What you have to do
Using the entries that follow, collect the lines where the word "засобів" appears.

Record extracts
==================================================

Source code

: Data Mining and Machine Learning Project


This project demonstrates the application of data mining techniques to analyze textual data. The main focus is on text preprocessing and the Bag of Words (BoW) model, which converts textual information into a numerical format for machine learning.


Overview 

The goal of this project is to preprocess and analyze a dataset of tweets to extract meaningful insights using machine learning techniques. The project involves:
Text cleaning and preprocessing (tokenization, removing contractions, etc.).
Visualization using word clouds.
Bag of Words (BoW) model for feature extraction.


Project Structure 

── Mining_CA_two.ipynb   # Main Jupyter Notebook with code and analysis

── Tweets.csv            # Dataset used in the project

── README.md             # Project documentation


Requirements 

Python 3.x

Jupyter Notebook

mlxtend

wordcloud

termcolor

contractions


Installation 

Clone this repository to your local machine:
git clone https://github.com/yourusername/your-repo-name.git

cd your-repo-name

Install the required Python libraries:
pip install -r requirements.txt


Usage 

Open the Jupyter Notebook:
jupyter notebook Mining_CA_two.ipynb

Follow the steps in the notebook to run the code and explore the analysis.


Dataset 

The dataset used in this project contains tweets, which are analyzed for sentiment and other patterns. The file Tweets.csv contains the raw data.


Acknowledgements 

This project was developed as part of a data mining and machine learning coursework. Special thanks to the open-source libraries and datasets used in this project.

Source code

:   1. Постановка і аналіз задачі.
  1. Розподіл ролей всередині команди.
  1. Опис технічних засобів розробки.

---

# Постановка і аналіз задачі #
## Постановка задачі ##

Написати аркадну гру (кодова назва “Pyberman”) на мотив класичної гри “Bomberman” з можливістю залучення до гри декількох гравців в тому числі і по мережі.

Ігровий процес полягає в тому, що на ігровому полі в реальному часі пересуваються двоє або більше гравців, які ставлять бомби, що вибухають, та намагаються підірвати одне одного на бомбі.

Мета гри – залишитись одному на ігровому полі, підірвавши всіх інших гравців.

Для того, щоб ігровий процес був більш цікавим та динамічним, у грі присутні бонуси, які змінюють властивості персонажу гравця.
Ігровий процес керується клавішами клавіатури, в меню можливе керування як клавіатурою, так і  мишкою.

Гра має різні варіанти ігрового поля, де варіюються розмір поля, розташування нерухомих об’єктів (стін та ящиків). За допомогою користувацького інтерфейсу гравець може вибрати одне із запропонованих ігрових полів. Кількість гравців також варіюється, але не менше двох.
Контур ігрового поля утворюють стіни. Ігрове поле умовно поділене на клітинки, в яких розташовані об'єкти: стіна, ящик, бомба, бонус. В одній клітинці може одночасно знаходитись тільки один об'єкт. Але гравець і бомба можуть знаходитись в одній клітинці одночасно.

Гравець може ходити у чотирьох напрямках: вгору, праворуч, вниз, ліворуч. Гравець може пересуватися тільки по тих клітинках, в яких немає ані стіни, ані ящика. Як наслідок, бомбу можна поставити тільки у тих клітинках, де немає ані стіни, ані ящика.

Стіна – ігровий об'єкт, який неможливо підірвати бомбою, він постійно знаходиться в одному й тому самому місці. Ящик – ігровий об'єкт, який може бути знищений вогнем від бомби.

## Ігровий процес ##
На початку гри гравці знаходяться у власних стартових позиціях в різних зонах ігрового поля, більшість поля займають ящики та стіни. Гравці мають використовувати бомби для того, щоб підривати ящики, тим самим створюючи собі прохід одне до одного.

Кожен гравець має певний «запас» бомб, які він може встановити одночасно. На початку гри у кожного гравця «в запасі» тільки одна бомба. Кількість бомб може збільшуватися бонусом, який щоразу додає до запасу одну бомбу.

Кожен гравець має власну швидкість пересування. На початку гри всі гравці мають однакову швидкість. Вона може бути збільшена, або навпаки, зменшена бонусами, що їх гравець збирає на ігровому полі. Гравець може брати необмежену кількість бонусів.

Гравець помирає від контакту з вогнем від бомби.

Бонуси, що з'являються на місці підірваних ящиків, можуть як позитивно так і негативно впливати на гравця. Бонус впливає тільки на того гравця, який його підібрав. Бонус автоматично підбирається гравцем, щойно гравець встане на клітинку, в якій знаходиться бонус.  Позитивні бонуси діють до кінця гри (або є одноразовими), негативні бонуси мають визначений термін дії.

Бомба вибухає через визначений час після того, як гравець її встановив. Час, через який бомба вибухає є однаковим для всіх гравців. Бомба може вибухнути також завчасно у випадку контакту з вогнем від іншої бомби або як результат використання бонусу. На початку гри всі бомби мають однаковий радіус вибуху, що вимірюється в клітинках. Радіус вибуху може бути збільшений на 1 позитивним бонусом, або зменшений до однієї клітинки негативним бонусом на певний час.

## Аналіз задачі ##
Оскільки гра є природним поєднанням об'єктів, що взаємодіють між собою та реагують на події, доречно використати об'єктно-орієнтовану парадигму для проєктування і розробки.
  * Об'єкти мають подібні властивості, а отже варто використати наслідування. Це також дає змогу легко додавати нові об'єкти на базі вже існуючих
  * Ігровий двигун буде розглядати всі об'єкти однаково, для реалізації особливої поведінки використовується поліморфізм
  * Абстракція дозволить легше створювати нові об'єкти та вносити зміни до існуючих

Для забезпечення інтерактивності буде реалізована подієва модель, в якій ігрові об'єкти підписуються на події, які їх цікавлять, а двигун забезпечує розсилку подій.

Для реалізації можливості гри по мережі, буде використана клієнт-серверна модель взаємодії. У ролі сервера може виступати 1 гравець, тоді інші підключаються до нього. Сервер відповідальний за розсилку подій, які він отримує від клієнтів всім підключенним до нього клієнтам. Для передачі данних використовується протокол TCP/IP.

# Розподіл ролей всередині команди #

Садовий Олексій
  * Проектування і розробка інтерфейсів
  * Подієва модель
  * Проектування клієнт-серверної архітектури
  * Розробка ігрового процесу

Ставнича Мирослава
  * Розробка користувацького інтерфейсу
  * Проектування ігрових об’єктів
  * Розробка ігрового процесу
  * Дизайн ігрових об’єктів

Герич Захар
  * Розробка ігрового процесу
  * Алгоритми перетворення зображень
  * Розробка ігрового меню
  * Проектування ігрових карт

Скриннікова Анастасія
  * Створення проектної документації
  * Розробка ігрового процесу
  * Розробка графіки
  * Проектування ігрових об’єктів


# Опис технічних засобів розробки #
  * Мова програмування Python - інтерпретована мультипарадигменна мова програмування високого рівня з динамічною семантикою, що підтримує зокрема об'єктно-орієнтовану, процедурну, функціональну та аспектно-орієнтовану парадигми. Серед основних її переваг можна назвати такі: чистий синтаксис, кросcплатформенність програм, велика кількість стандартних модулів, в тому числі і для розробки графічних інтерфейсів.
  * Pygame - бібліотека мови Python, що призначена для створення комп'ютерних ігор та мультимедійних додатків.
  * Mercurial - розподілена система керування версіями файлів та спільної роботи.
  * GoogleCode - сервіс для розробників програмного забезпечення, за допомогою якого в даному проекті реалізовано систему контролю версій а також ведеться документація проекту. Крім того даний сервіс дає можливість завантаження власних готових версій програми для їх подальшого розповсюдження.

==================================================

Exercise solution
  1. Опис технічних засобів розробки.
# Опис технічних засобів розробки #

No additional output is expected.